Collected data
*** Block opens ***

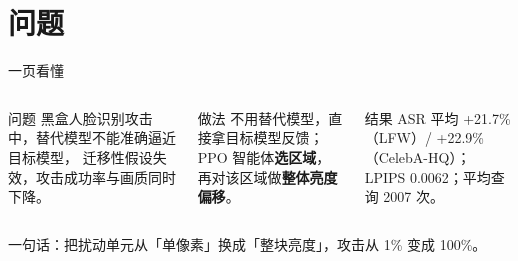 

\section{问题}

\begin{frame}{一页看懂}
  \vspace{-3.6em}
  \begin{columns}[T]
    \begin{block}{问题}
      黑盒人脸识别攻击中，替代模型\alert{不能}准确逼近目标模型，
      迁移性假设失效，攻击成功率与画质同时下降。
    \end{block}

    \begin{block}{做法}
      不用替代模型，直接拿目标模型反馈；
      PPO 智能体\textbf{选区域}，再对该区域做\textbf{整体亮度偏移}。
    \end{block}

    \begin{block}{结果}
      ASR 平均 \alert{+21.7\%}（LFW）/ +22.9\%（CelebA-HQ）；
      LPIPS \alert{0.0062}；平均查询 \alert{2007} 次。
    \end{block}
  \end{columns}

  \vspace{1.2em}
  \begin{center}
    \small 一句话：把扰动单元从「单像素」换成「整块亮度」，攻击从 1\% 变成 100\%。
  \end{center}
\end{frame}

*** Block closes ***
*** Block opens ***

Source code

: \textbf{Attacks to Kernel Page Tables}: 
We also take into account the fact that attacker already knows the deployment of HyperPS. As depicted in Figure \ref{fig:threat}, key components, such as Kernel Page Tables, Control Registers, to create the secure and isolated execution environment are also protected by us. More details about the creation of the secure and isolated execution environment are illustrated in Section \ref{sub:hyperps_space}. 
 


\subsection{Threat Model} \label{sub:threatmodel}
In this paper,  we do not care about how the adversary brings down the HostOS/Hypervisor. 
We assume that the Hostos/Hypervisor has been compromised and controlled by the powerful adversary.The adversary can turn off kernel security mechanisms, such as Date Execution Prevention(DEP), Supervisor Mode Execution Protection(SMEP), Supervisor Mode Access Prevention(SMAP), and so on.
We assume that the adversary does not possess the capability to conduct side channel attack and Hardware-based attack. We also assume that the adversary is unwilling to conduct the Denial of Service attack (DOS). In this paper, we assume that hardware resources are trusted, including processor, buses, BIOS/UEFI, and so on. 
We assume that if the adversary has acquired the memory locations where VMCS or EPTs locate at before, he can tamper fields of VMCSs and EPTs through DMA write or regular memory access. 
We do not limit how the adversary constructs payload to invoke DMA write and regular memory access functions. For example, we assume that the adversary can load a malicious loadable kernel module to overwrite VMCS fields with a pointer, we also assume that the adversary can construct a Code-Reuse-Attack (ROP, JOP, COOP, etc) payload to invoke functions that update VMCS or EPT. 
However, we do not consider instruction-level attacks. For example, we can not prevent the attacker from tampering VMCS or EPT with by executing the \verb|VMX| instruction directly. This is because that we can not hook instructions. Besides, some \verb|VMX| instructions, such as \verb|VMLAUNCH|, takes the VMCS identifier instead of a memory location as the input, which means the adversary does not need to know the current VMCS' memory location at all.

*** Block closes ***

**TASK REQUIREMENTS**
The string "begin" appears on some lines of the data above; report how many such lines there are, as a bare number.

**RESPONSE FOR THIS EXERCISE**
6